Que ce soit dans Putain d'usine, réédité en 2005 chez Agone, ou dans Je vous écris de l'usine, le livre publié par Libertalia qui rassemble dix ans de chroniques parues initialement dans le mensuel CQFD, c'est cela qu'il bâtit peu à peu : un monument aux morts du travail, qui rend à chacun sa dignité et son histoire, et qui permet à tous ceux qui ne sont jamais entrés dans l'usine d'apercevoir comment se déploie cette "non-vie" - sauf pendant les luttes, il y insiste, rejoignant à travers l'histoire le fameux texte de Simone Weil "Grève et joie pure". "Il faut qu'on le sache" : il n'aura pas économisé sa peine, après plusieurs décennies d'écriture, pour qu'en effet on sache ce qu'être ouvrier veut dire.

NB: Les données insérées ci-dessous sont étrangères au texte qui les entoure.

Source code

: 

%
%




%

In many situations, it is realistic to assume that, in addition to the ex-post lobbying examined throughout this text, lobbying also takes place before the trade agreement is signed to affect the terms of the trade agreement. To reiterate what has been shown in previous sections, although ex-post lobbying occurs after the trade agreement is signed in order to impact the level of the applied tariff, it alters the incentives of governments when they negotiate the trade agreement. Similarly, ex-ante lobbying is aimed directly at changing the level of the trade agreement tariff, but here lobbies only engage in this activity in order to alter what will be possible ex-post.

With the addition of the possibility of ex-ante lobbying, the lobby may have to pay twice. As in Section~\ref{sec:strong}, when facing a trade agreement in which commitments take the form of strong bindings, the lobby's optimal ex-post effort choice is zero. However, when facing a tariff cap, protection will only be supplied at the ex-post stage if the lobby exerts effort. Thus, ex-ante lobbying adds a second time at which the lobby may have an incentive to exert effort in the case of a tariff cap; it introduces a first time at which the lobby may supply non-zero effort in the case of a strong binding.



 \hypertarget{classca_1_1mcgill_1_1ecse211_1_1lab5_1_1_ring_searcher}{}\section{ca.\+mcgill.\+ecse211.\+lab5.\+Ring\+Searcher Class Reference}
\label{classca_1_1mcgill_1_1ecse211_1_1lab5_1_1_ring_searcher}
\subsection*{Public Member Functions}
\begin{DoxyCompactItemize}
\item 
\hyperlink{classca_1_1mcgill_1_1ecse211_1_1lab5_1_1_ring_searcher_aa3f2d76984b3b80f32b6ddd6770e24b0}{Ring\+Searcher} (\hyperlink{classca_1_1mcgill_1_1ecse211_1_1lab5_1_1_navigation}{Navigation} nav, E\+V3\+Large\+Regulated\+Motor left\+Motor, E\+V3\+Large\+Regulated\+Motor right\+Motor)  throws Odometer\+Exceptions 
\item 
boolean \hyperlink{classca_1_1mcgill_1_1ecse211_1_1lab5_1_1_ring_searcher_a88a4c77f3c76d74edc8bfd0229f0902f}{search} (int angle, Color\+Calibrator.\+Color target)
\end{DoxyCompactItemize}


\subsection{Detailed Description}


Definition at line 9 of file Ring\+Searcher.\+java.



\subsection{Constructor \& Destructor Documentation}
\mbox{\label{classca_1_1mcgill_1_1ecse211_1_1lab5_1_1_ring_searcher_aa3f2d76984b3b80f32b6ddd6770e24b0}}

Comment on bosse, comment on pense, comment on lutte, comment on (ne) vote (plus)... toute cette politique de la classe ouvrière se déploie dans les pages de son témoignage, et dans notre échange, émouvant, passionnant, inquiétant - ignorant s'il évoque un monde qui finit, ou qui ne fait que commencer.

 

Dans le Texte , émission publiée le 24/03/2018
Durée de l'émission : 77 minutes

Regardez un extrait de l'émission

Commentaires

8 commentaires postés

La sous traitance est également le frein idéal à la syndicalisation. Salariés d'entreprises différentes, il devient impossible de créer des syndicats d'entreprises. Avec la suppression des IRP (CE,DP,CHSCT) via les ordonnances du gouvernement, la fin des statuts, la sous traitance avec des appels d'offres au niveau européen, le syndicalisme en France est en danger de mort imminente tout comme le salariat.

Par Jean-Philippe Barbier, le 13/05/2018 à 12h06

Les intérimaires souffrent du manque de considération quand ils sont au contact des embauchés, c'est pas tellement une question de rivalité ou de mise en compétition parce que les tâches ne sont pas les même. Les intérimaires font la basse besogne. Et selon les entreprises leur cas n'émeut pas outre mesure les syndicats même en cas de manquement à la sécurité ou simplement à la dignité humaine. Et c'est effectivement vrai que la question de la tenue déjà marque une barrière.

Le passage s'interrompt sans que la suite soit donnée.